I appreciate Noah’s post on the Beran article. In fact, the article did amaze me, though perhaps it did not really surprise me, in part because I usually expect sharp and interesting articles at City Journal rather than enbarrassing exercises in political mythology. Noah was right to say that the abuse of history is what agitated me so, and if in my response I was a bit too heated it was because I find this particular kind of distortion of history through anachronism and precursorism to be one of the worst things someone studying history can do. Any approach to American history based in the query, “What made it possible for us to enter WWI or WWII?” strikes me as being as misguided and tendentious as the studies of modern German history that read everything that ever happened since the Reformation as one slow, winding road to Dachau. The idea that we can divvy up national histories into partisans of liberty and forces of oppression is one held over from Whig readings of history, which are wrong not simply because they valorise the “wrong” side, but that they must necessarily do violence to the evidence to glorify their preferred party. History should be an exercise in understanding the past, not mutilating it.

In my response, I did not intend to endorse entirely Beran’s simple Lincoln-as-revolutionary caricature, and indeed wanted to stress that Lincoln was also representative of a system that defended different kind of privilege and used coercion.

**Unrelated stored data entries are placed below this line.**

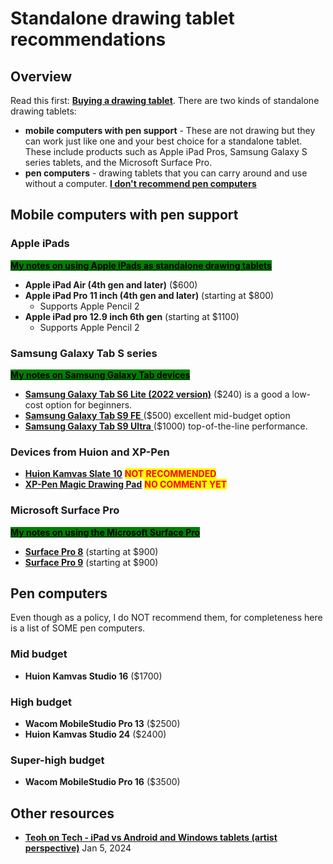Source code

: # Standalone drawing tablet recommendations

## Overview

Read this first: [**Buying a drawing tablet**](../buying-a-drawing-tablet/). There are two kinds of standalone drawing tablets:

* **mobile computers with pen support** - These are not drawing but they can work just like one and your best choice for a standalone tablet. These include products such as Apple iPad Pros, Samsung Galaxy S series tablets, and the Microsoft Surface Pro.
* **pen computers** - drawing tablets that you can carry around and use without a computer.  [**I don't recommend pen computers**](../buying-a-drawing-tablet/the-case-against-pen-computers.md)

## Mobile computers with pen support

### Apple iPads

[<mark style="background-color:green;">**My notes on using Apple iPads as standalone drawing tablets**</mark>](../product-info/apple/using-an-ipad-as-a-drawing-tablet.md)

* **Apple iPad Air (4th gen and later)** ($600)
* **Apple iPad Pro 11 inch (4th gen and later)** (starting at $800)
  * Supports Apple Pencil 2
* **Apple iPad pro 12.9 inch 6th gen** (starting at $1100)
  * Supports Apple Pencil 2

### Samsung Galaxy Tab S series

[<mark style="background-color:green;">**My notes on Samsung Galaxy Tab devices**</mark>](../product-info/samsung/7p-notes-samsung-galaxy-tab-s.md) &#x20;

* [**Samsung Galaxy Tab S6 Lite (2022 version)**](../product-info/samsung/samsung-galaxy-tab-s6.md) ($240) is a good a low-cost option for beginners.&#x20;
* [**Samsung Galaxy Tab S9 FE** ](../product-info/samsung/samsung-galaxy-tab-s9.md)($500) excellent mid-budget option
* [**Samsung Galaxy Tab S9 Ultra** ](../product-info/samsung/samsung-galaxy-tab-s9.md)($1000) top-of-the-line performance.    &#x20;

### Devices from Huion and XP-Pen

* [**Huion Kamvas Slate 10**](../product-info/huion/huion-kamvas-slate.md) <mark style="color:red;">**NOT RECOMMENDED**</mark>&#x20;
* [**XP-Pen Magic Drawing Pad**](../product-info/xp-pen/xp-pen-magic-drawing-pad.md) <mark style="color:red;">**NO COMMENT YET**</mark>

### Microsoft Surface Pro

[<mark style="background-color:green;">**My notes on using the Microsoft Surface Pro**</mark>](../product-info/microsoft/7p-notes-microsoft-surface-pro.md)

* [**Surface Pro 8**](../product-info/microsoft/microsoft-surface-pro-8.md) (starting at $900)
* [**Surface Pro 9**](../product-info/microsoft/microsoft-surface-pro-9.md) (starting at $900)

## Pen computers

Even though as a policy, I do NOT recommend them, for completeness here is a list of SOME pen computers.

### **Mid budget**&#x20;

* **Huion Kamvas Studio 16** ($1700)

### **High budget**

* **Wacom MobileStudio Pro 13** ($2500)
* **Huion Kamvas Studio 24** ($2400)

### **Super-high budget**

* **Wacom MobileStudio Pro 16** ($3500)

## Other resources&#x20;

* [**Teoh on Tech - iPad vs Android and Windows tablets (artist perspective)**](https://youtu.be/CJCZSI3H7mk) Jan 5, 2024
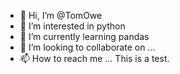 - 👋 Hi, I’m @TomOwe
- 👀 I’m interested in python
- 🌱 I’m currently learning pandas
- 💞️ I’m looking to collaborate on ...
- 📫 How to reach me ...
This is a test.

<!---
TomOwe/TomOwe is a ✨ special ✨ repository because its `README.md` (this file) appears on your GitHub profile.
You can click the Preview link to take a look at your changes.
--->
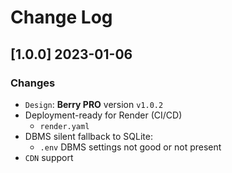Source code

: # Change Log

## [1.0.0] 2023-01-06 
### Changes

- `Design`: **Berry PRO** version `v1.0.2`
- Deployment-ready for Render (CI/CD)
  - `render.yaml`
- DBMS silent fallback to SQLite:
  - `.env` DBMS settings not good or not present
- `CDN` support
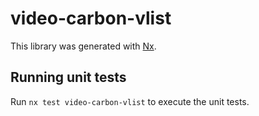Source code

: # video-carbon-vlist

This library was generated with [Nx](https://nx.dev).

## Running unit tests

Run `nx test video-carbon-vlist` to execute the unit tests.
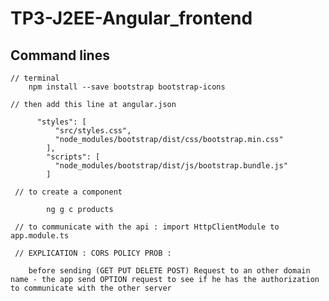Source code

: # TP3-J2EE-Angular_frontend

## Command lines
    
    // terminal
        npm install --save bootstrap bootstrap-icons
    
    // then add this line at angular.json
    
          "styles": [
              "src/styles.css",
              "node_modules/bootstrap/dist/css/bootstrap.min.css"
            ],
            "scripts": [
              "node_modules/bootstrap/dist/js/bootstrap.bundle.js"
            ]
     
     // to create a component
            
            ng g c products
            
     // to communicate with the api : import HttpClientModule to app.module.ts
     
     // EXPLICATION : CORS POLICY PROB :
     
        before sending (GET PUT DELETE POST) Request to an other domain name - the app send OPTION request to see if he has the authorization to communicate with the other server 
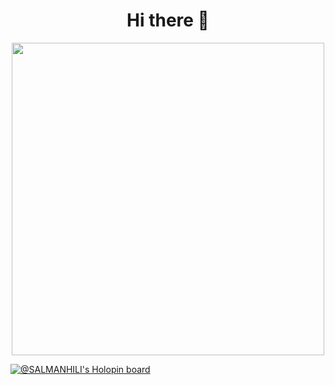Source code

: <h1><center>Hi there 👋</center></h1>
<div id="header" align="center">
  <img src="https://media.giphy.com/media/LMcB8XospGZO8UQq87/giphy.gif" width="500"/>
</div>

[![@SALMANHILI's Holopin board](https://holopin.me/salmanhili)](https://holopin.io/@salmanhili)

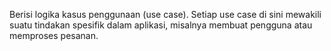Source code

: Berisi logika kasus penggunaan (use case). Setiap use case di sini mewakili suatu tindakan spesifik dalam aplikasi, misalnya membuat pengguna atau memproses pesanan.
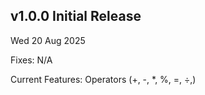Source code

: ## v1.0.0 Initial Release
Wed 20 Aug 2025

Fixes:
N/A

Current Features:
Operators (+, -, *, %, =, ÷,)
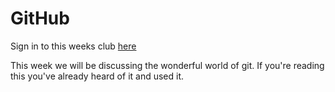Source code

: # GitHub

Sign in to this weeks club [here]()

This week we will be discussing the wonderful world of git. If you're reading this you've already heard of it and used it.
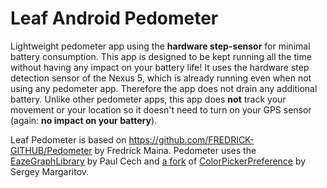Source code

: Leaf Android Pedometer
=========

Lightweight pedometer app using the <b>hardware step-sensor</b> for minimal battery consumption.
This app is designed to be kept running all the time without having any impact on your battery life! It uses the hardware step detection sensor of the Nexus 5, which is already running even when not using any pedometer app. Therefore the app does not drain any additional battery. Unlike other pedometer apps, this app does <b>not</b> track your movement or your location so it doesn't need to turn on your GPS sensor (again: <b>no impact on your battery</b>).


Leaf Pedometer is based on https://github.com/FREDRICK-GITHUB/Pedometer by Fredrick Maina.
Pedometer uses the [EazeGraphLibrary](https://github.com/blackfizz/EazeGraph "EazeGraphLibrary") by Paul Cech and [a fork](https://github.com/j4velin/colorpicker) of [ColorPickerPreference](https://github.com/attenzione/android-ColorPickerPreference "android-ColorPickerPreference: Android color picking library") by Sergey Margaritov.

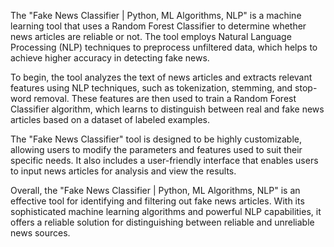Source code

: The "Fake News Classifier | Python, ML Algorithms, NLP" is a machine learning tool that uses a Random Forest Classifier to determine whether news articles are reliable or not. The tool employs Natural Language Processing (NLP) techniques to preprocess unfiltered data, which helps to achieve higher accuracy in detecting fake news.

To begin, the tool analyzes the text of news articles and extracts relevant features using NLP techniques, such as tokenization, stemming, and stop-word removal. These features are then used to train a Random Forest Classifier algorithm, which learns to distinguish between real and fake news articles based on a dataset of labeled examples.

The "Fake News Classifier" tool is designed to be highly customizable, allowing users to modify the parameters and features used to suit their specific needs. It also includes a user-friendly interface that enables users to input news articles for analysis and view the results.

Overall, the "Fake News Classifier | Python, ML Algorithms, NLP" is an effective tool for identifying and filtering out fake news articles. With its sophisticated machine learning algorithms and powerful NLP capabilities, it offers a reliable solution for distinguishing between reliable and unreliable news sources.
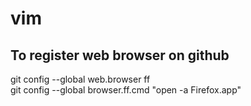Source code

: # vim

## To register web browser on github
git config --global web.browser ff\
git config --global browser.ff.cmd "open -a Firefox.app"
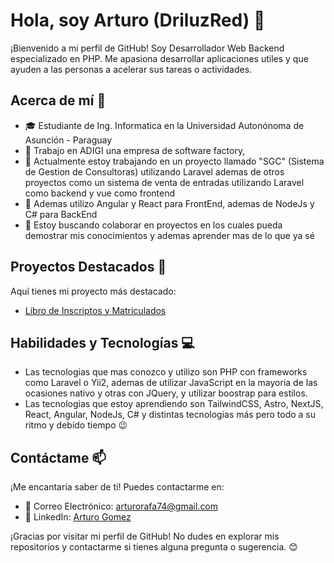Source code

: # Hola, soy Arturo (DriluzRed) 👋

¡Bienvenido a mi perfil de GitHub! Soy Desarrollador Web Backend especializado en PHP. Me apasiona desarrollar aplicaciones utiles y que ayuden a las personas a acelerar sus tareas o actividades.

## Acerca de mí 🌟

- 🎓 Estudiante de Ing. Informatica en la Universidad Autonónoma de Asunción - Paraguay
- 💼 Trabajo en ADIGI una empresa de software factory,
- 🔭 Actualmente estoy trabajando en un proyecto llamado "SGC" (Sistema de Gestion de Consultoras) utilizando Laravel ademas de otros proyectos como un sistema de venta de entradas utilizando Laravel como backend y vue como frontend
- 🌱 Ademas utilizo Angular y React para FrontEnd, ademas de NodeJs y C# para BackEnd
- 👯 Estoy buscando colaborar en proyectos en los cuales pueda demostrar mis conocimientos y ademas aprender mas de lo que ya sé

## Proyectos Destacados 🚀

Aquí tienes  mi proyecto más destacado:

- [Libro de Inscriptos y Matriculados](https://github.com/DriluzRed/sistema)

## Habilidades y Tecnologías 💻

- Las tecnologias que mas conozco y utilizo son PHP con frameworks como Laravel o Yii2, ademas de utilizar JavaScript en la mayoria de las ocasiones nativo y otras con JQuery, y utilizar boostrap para estilos.
- Las tecnologias que estoy aprendiendo son TailwindCSS, Astro, NextJS, React, Angular, NodeJs, C# y distintas tecnologias más pero todo a su ritmo y debido tiempo 😉

## Contáctame 📫

¡Me encantaría saber de ti! Puedes contactarme en:

- 📧 Correo Electrónico: arturorafa74@gmail.com
- 💼 LinkedIn: [Arturo Gomez](www.linkedin.com/in/arturogo-)

¡Gracias por visitar mi perfil de GitHub! No dudes en explorar mis repositorios y contactarme si tienes alguna pregunta o sugerencia. 😊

Lincoln’s policies were arguably very revolutionary in their effects, but he was the inheritor of the political tradition of greater centralism and expressed his political vision in first principles derived from a (rather superficial) reading of foundational American texts. He was in some respects less revolutionary than the European liberals with whom he had much in common politically, because his struggle was, at least in his mind, one of preservation rather than a radical break with an existing political system.

As incredible as this seems to some of us, he and other friends of consolidation believed that they were saving the Republic, no doubt much as Caesar claimed and probably genuinely believed that he was saving the Roman Republic through war and dictatorship. Nonetheless, politically and ideologically Lincoln and his party represented the progressive wing of American politics, which, like its European centralising liberal cousins, worked to sacrifice established, customary rights to rather more abstract conceptions of rights. In so doing, they were emancipating some and subjecting others to stricter control, eliminating the privileges of local notables and other regions while enshrining those of their own.

What I hoped to show in my short response was that Lincoln and his heirs were much more like those whom Beran wished to demonise, partly to keep the record straight and partly to puncture an attempt to whitewash what Lincoln and his party stood for and continued to represent at least into the early twentieth century. The polemical point was to stress that Lincoln and his heirs partook of many of the things that Beran vilifies, or the things he tries to use to vilify his targets.

Obviously, my sympathies do not lie with Lincoln and his successors, but even if they had I would like to think that the article’s offenses against truth and the historical record would still have moved me to repudiate it forcefully.